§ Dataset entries
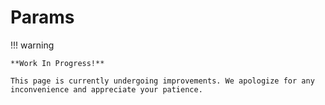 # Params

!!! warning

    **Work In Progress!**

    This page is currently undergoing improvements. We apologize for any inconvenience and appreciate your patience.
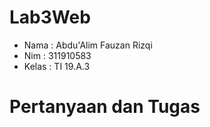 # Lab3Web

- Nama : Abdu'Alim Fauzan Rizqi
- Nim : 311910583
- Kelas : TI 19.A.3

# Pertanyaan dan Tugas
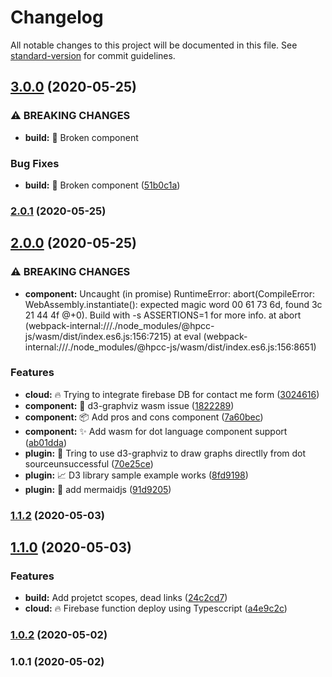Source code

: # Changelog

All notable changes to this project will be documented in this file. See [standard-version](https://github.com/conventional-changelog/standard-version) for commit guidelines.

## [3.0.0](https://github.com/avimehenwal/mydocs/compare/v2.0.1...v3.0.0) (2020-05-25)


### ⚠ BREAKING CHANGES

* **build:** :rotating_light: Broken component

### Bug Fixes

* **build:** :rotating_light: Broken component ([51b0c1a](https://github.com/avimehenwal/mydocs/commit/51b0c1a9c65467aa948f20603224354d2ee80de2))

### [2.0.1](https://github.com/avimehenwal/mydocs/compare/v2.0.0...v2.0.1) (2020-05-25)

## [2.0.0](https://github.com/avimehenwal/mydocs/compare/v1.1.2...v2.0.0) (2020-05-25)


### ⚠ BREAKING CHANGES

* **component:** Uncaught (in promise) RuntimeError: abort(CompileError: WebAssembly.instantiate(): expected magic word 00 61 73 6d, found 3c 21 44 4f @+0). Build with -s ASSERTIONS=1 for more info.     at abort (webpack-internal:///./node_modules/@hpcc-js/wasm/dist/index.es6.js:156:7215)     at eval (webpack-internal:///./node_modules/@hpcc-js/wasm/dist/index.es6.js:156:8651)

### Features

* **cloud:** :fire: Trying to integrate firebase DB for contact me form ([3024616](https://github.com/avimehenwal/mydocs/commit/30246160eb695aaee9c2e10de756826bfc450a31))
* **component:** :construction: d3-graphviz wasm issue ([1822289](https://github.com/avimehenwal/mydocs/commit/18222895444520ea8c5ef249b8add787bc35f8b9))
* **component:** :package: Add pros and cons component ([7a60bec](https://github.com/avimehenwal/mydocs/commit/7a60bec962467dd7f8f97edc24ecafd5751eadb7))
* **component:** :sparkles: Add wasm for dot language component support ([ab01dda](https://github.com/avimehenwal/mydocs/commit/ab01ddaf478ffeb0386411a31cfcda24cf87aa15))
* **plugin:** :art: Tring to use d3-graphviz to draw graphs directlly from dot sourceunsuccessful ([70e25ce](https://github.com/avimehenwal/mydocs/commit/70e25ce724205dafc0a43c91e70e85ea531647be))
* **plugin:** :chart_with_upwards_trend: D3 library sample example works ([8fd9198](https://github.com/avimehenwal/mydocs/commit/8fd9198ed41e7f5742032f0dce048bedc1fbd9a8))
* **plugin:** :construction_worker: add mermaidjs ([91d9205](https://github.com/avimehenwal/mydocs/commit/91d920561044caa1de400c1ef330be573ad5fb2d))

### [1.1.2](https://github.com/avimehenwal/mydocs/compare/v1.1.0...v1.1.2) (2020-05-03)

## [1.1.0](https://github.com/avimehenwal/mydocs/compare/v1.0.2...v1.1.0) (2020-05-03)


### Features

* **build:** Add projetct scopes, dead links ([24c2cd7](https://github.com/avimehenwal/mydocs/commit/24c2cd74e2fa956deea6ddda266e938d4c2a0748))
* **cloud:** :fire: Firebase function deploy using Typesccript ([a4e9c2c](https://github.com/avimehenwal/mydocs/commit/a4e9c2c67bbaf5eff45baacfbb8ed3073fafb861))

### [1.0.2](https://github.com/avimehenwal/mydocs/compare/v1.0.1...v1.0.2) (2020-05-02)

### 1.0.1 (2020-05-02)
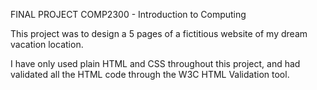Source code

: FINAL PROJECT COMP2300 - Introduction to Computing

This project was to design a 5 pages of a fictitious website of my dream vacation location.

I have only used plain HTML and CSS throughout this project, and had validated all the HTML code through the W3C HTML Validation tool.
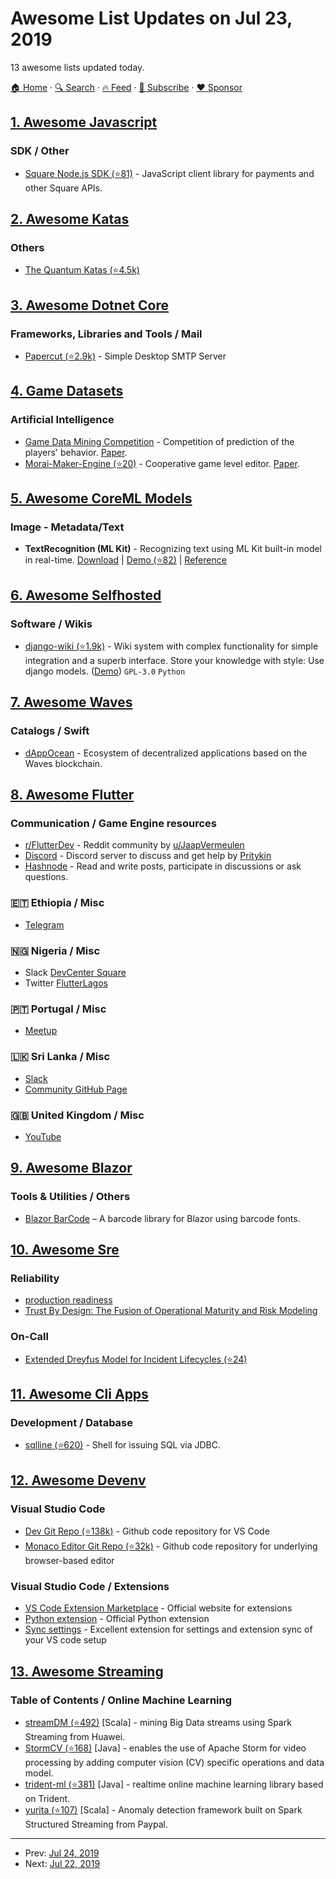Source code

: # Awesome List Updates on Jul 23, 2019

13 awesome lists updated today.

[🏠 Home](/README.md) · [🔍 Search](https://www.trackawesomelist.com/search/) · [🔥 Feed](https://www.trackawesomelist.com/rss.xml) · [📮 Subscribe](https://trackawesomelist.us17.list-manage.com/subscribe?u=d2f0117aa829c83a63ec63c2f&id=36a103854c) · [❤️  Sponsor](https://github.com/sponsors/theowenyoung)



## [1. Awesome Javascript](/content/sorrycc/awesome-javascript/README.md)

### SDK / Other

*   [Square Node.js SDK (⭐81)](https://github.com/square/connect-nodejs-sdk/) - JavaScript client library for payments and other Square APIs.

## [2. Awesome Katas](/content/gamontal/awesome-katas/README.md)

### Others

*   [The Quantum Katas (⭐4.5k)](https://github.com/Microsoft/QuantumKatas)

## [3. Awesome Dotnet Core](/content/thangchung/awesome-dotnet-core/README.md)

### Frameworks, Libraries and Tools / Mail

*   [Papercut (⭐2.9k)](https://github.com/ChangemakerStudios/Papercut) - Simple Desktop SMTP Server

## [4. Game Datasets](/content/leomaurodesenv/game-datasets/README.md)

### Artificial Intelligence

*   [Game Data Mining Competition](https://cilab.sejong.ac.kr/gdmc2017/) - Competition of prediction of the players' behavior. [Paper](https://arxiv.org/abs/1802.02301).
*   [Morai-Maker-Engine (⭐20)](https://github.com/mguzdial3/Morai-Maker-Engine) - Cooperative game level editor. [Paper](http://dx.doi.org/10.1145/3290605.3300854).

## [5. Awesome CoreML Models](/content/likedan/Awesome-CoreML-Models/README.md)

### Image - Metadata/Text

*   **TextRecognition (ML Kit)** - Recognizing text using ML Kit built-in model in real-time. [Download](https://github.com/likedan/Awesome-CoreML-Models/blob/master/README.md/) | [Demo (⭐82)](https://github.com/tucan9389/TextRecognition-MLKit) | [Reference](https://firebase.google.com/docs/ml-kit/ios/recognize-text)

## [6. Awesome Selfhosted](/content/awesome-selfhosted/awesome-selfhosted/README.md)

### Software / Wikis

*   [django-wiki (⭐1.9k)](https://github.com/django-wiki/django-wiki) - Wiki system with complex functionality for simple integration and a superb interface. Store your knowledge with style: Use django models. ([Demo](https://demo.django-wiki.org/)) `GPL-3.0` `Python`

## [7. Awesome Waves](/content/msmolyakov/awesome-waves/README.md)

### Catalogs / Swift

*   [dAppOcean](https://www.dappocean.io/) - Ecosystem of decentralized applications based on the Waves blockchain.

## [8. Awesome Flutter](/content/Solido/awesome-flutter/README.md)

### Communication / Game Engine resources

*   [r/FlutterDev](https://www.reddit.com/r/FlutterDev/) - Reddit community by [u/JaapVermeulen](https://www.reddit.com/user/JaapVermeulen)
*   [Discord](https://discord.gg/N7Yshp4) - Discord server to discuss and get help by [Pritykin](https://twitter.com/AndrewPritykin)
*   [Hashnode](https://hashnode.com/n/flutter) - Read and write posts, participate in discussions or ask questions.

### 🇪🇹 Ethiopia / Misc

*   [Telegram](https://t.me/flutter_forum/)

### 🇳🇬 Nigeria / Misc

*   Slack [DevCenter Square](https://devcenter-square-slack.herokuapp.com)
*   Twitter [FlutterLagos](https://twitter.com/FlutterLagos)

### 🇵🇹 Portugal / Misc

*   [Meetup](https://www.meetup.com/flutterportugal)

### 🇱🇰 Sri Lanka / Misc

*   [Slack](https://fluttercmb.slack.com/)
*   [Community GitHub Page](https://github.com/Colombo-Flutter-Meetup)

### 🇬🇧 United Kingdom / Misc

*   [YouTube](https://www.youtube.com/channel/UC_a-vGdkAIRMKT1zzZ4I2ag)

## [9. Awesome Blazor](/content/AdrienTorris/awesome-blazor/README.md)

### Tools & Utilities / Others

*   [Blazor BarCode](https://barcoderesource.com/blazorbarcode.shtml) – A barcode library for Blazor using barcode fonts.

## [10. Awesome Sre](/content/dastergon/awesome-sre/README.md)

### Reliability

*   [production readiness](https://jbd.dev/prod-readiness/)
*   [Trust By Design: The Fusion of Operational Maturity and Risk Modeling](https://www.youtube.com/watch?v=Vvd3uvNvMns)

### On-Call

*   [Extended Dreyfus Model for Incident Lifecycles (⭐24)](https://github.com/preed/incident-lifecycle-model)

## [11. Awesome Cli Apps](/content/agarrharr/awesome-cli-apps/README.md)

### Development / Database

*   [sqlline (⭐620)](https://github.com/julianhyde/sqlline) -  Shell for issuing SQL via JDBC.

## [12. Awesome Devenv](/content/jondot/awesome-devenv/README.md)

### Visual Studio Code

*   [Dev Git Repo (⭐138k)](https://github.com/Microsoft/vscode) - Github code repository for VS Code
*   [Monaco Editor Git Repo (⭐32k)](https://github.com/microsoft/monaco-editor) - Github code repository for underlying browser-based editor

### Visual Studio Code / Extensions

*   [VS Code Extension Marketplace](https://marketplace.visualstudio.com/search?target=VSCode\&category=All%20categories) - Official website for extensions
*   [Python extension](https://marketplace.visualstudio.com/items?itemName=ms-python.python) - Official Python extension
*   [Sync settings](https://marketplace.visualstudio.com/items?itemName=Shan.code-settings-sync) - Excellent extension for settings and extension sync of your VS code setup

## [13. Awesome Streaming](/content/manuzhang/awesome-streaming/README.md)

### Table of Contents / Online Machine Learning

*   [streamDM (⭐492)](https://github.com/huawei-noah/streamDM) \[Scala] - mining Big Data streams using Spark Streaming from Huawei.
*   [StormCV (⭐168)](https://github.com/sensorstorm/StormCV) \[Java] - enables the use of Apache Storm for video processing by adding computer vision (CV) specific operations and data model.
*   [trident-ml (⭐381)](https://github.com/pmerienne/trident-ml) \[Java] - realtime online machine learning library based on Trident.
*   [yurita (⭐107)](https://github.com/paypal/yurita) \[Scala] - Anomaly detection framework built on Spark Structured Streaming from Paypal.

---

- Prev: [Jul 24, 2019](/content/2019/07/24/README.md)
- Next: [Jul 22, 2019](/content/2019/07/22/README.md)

§ Assignment
When you reach the line holding "underlying browser-based editor" in the records above, begin reproducing exactly, stop after the line holding "website for extensions", and output nothing else.

§ Solution to the problem
*   [Monaco Editor Git Repo (⭐32k)](https://github.com/microsoft/monaco-editor) - Github code repository for underlying browser-based editor

### Visual Studio Code / Extensions

*   [VS Code Extension Marketplace](https://marketplace.visualstudio.com/search?target=VSCode\&category=All%20categories) - Official website for extensions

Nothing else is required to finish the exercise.